Wednesday, July 6, 2016

Net Revenue Growth… the lifeblood of a thriving business

In a conversation earlier today with a long-term friend and colleague, we talked about the growth challenges of his business and the need for growth over the next few years.  While our focus was on the “net income” line of his company’s p&l, I blurted out (as I am known to do) that “net revenue growth is the lifeblood of a thriving business.”  Not only is that true related to my friends company / industry, it happens to be deeply true in EVERY business I have had the chance to work on over the past 30+ years!  Whether on Kleenex tissue, Breyers Ice Cream, Coca-Cola, Bolthouse Farms or across the varied businesses that I am consulting on today, the importance of healthy top-line growth has been a central and common theme across my career.

This idea of the importance and power of “growth” spans business and culture.  A great quote from our history sums it up well: 

"Without continual growth and progress, such words as improvement, achievement, and success have no meaning. "

Benjamin Franklin

While Franklin was not talking specifically about today’s corporate reality, this truth that there is no “success” or “achievement” without “growth and progress” is deeply true from my experience and important to remember.  If the ultimate indicator of a business’s health is “demand” as I have written in a previous essay (“Demand Drives Price”), then to have a thriving enterprise one needs to have a thriving revenue line on your p&l.

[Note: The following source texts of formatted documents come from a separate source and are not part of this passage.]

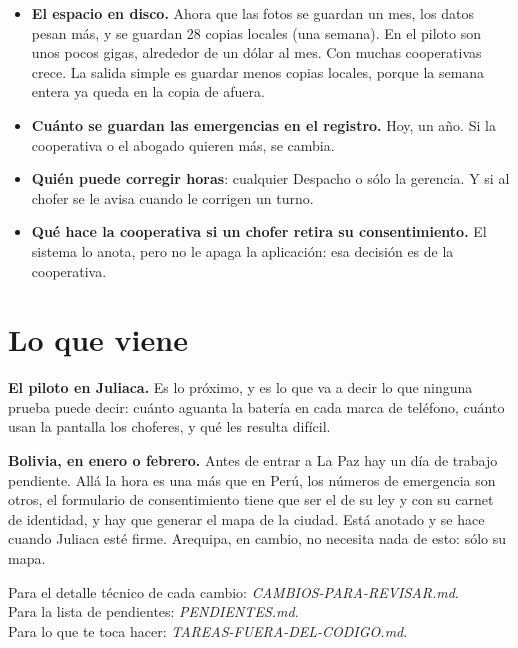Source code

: \documentclass[12pt,a4paper]{article}
\begin{document}
\begin{itemize}[leftmargin=1.2em]
  \item \textbf{El espacio en disco.} Ahora que las fotos se guardan un mes,
  los datos pesan más, y se guardan 28 copias locales (una semana). En el
  piloto son unos pocos gigas, alrededor de un dólar al mes. Con muchas
  cooperativas crece. La salida simple es guardar menos copias locales,
  porque la semana entera ya queda en la copia de afuera.
  \item \textbf{Cuánto se guardan las emergencias en el registro.} Hoy, un
  año. Si la cooperativa o el abogado quieren más, se cambia.
  \item \textbf{Quién puede corregir horas}: cualquier Despacho o sólo la
  gerencia. Y si al chofer se le avisa cuando le corrigen un turno.
  \item \textbf{Qué hace la cooperativa si un chofer retira su consentimiento.}
  El sistema lo anota, pero no le apaga la aplicación: esa decisión es de la
  cooperativa.
\end{itemize}

\section{Lo que viene}

\textbf{El piloto en Juliaca.} Es lo próximo, y es lo que va a decir lo que
ninguna prueba puede decir: cuánto aguanta la batería en cada marca de
teléfono, cuánto usan la pantalla los choferes, y qué les resulta difícil.

\textbf{Bolivia, en enero o febrero.} Antes de entrar a La Paz hay un día de
trabajo pendiente. Allá la hora es una más que en Perú, los números de
emergencia son otros, el formulario de consentimiento tiene que ser el de su
ley y con su carnet de identidad, y hay que generar el mapa de la ciudad. Está
anotado y se hace cuando Juliaca esté firme. Arequipa, en cambio, no necesita
nada de esto: sólo su mapa.

\vspace{2em}
\begin{center}
\small\color{gray}
Para el detalle técnico de cada cambio: \emph{CAMBIOS-PARA-REVISAR.md}.\\
Para la lista de pendientes: \emph{PENDIENTES.md}.\\
Para lo que te toca hacer: \emph{TAREAS-FUERA-DEL-CODIGO.md}.
\end{center}
\end{document}
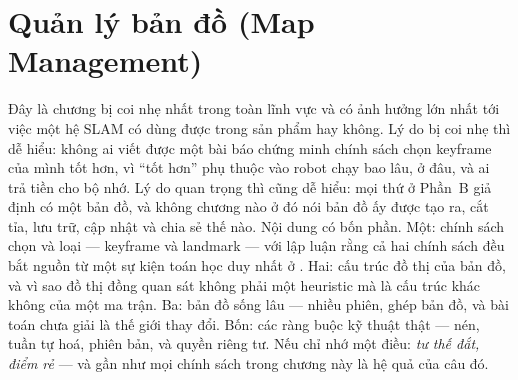 \documentclass[../../vslam.tex]{subfiles}
\begin{document}
\chapter{Quản lý bản đồ (Map Management)}

\begin{tomtat}
Đây là chương bị coi nhẹ nhất trong toàn lĩnh vực và có ảnh hưởng lớn nhất tới việc một hệ SLAM có dùng được trong sản phẩm hay không. Lý do bị coi nhẹ thì dễ hiểu: không ai viết được một bài báo chứng minh chính sách chọn keyframe của mình tốt hơn, vì ``tốt hơn'' phụ thuộc vào robot chạy bao lâu, ở đâu, và ai trả tiền cho bộ nhớ. Lý do quan trọng thì cũng dễ hiểu: mọi thứ ở Phần~B giả định có một bản đồ, và không chương nào ở đó nói bản đồ ấy được tạo ra, cắt tỉa, lưu trữ, cập nhật và chia sẻ thế nào. Nội dung có bốn phần. Một: chính sách chọn và loại --- keyframe và landmark --- với lập luận rằng cả hai chính sách đều bắt nguồn từ một sự kiện toán học duy nhất ở . Hai: cấu trúc đồ thị của bản đồ, và vì sao đồ thị đồng quan sát không phải một heuristic mà là cấu trúc khác không của một ma trận. Ba: bản đồ sống lâu --- nhiều phiên, ghép bản đồ, và bài toán chưa giải là thế giới thay đổi. Bốn: các ràng buộc kỹ thuật thật --- nén, tuần tự hoá, phiên bản, và quyền riêng tư. Nếu chỉ nhớ một điều: \emph{tư thế đắt, điểm rẻ} --- và gần như mọi chính sách trong chương này là hệ quả của câu đó.
\end{tomtat}
\end{document}

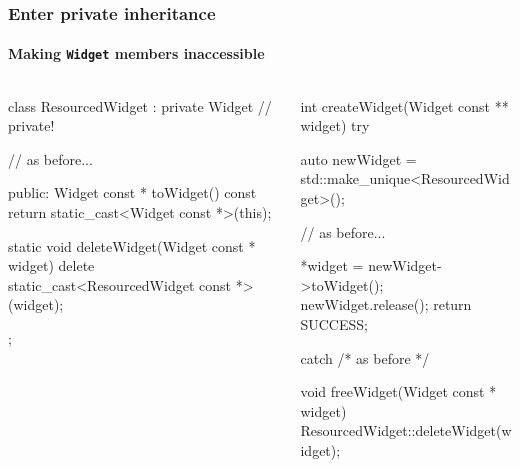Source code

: \documentclass{beamer}
\def\code#1{\texttt{#1}}
\begin{document}

\begin{frame}[fragile]
\frametitle{Enter private inheritance}
\framesubtitle{Making \code{Widget} members inaccessible}
\pause
\begin{columns}
\begin{column}{0.45\textwidth}
\begin{TinyC++}
class ResourcedWidget : private Widget // private!
{
	// as before...

public:	
	Widget const * toWidget() const
	{
		return static_cast<Widget const *>(this);
	}
	
	static void deleteWidget(Widget const * widget)
	{
		delete static_cast<ResourcedWidget const *>(widget);
	}
};
\end{TinyC++}
\end{column}
\pause
\begin{column}{0.45\textwidth}
\begin{TinyC++}
int createWidget(Widget const ** widget)
try
{
	auto newWidget = std::make_unique<ResourcedWidget>();
	
	// as before...
    
	*widget = newWidget->toWidget();
	newWidget.release();
	return SUCCESS;
}
catch /* as before */
\end{TinyC++}

\begin{TinyC++}
void freeWidget(Widget const * widget)
{
	ResourcedWidget::deleteWidget(widget);
}
\end{TinyC++}
\end{column}
\end{columns}
\end{frame}

\end{document}
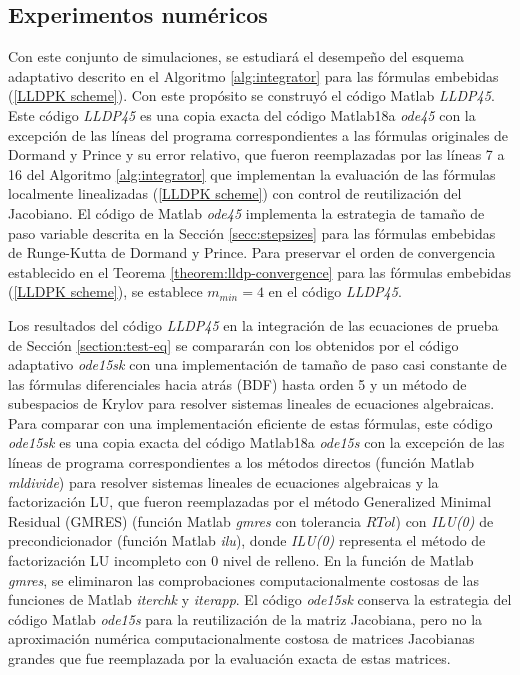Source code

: \subsection{Experimentos numéricos}\label{section:num-exp-lldp-var-step}
Con este conjunto de simulaciones, se estudiará el desempeño del esquema adaptativo descrito en el Algoritmo \ref{alg:integrator} para las fórmulas embebidas (\ref{LLDPK scheme}). Con este propósito se construyó el código Matlab \emph{LLDP45}. Este código \emph{LLDP45} es una copia exacta del código Matlab18a \emph{ode45} \cite{shampine1997matlab} con la excepción de las líneas del programa correspondientes a las fórmulas originales de Dormand y Prince y su error relativo, que fueron reemplazadas por las líneas 7 a 16 del Algoritmo \ref{alg:integrator} que implementan la evaluación de las fórmulas localmente linealizadas (\ref{LLDPK scheme}) con control de reutilización del Jacobiano. El código de Matlab \emph{ode45} implementa la estrategia de tamaño de paso variable descrita en la Sección \ref{secc:stepsizes} para las fórmulas embebidas de Runge-Kutta de Dormand y Prince. Para preservar el orden de convergencia establecido en el Teorema \ref{theorem:lldp-convergence} para las fórmulas embebidas (\ref{LLDPK scheme}), se establece $m_{min}=4$ en el código \emph{LLDP45}.

Los resultados del código \emph{LLDP45} en la integración de las ecuaciones de prueba de Sección \ref{section:test-eq} se compararán con los obtenidos por el código adaptativo \emph{ode15sk} con una implementación de tamaño de paso casi constante de las fórmulas diferenciales hacia atrás (BDF) hasta orden 5 y un método de subespacios de Krylov para resolver sistemas lineales de ecuaciones algebraicas. Para comparar con una implementación eficiente de estas fórmulas, este código \emph{ode15sk} es una copia exacta del código Matlab18a \emph{ode15s} \cite{shampine1997matlab} con la excepción de las líneas de programa correspondientes a los métodos directos (función Matlab \emph{mldivide}) para resolver sistemas lineales de ecuaciones algebraicas y la factorización LU, que fueron reemplazadas por el método Generalized Minimal Residual (GMRES) (función Matlab \emph{gmres} con tolerancia $RTol$) con \emph{ILU(0)} de precondicionador (función Matlab \emph{ilu}), donde \emph{ILU(0)} representa el método de factorización LU incompleto con 0 nivel de relleno. En la función de Matlab \emph{gmres}, se eliminaron las comprobaciones computacionalmente costosas de las funciones de Matlab \emph{iterchk} y \emph{iterapp}. El código \emph{ode15sk} conserva la estrategia del código Matlab \emph{ode15s} para la reutilización de la matriz Jacobiana, pero no la aproximación numérica computacionalmente costosa de matrices Jacobianas grandes que fue reemplazada por la evaluación exacta de estas matrices.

While so simple to discuss and comment on, this dynamic is no small feat across business realities.  I have worked in businesses without a thriving topline and you end up looking to cost reduction plans, “doing more with less” and organization restructurings to achieve quarterly and annual profit targets.  While effective in the short run, a business runs out of “cost centric” actions over time and ultimately does not thrive and succeed without solid revenue growth.

On the opposite dimension, I have recently worked in a high growth business environment, which also had its challenges.  In that situation, we have a tough time “keeping up” with the growth opportunities and more importantly “fulfilling” the growing demand of the business.  It was an eye-opener a few years ago to realize that our business had “outgrown” the actual number of warehouse doors of our primary production facility and that during the peak demand weeks between Thanksgiving and Superbowl, we didn't have enough “doors” to handle all the trucks picking up customer’s orders.  Yes, our demand growth was strong but if we couldn't “handle” the growth, then it would have been nothing more that temporary phenomenon!  (We did work our way to “handle the growth”, fodder for a future essay!!)

This idea of finding the right balance between a no growth environment (where you’re trying to “save your way to success”), and a high growth environment (where you can’t keep-up with the demand that you have created) is key to a business “thriving” over time.  Work hard to find that right balance year after year but never lose sight of the “G” word.  It’s all about “growth” and in my experience a healthy balanced growth of the revenue (demand) over time!

A quick comment on the use of the word “Net” in this essay’s title:  Recently I have worked with a number of consulting clients who are driving the heck out of their “Gross Revenue” line of their p&l with very little translating to the “Net Revenue” line.  They use discounts and allowances (“D&A”) to drive short-term growth which is OK if it translates to “Net Revenue Growth” over time.  I like to focus on the “Net Revenue” line of a business’s p&l and track it as THE key variable over time.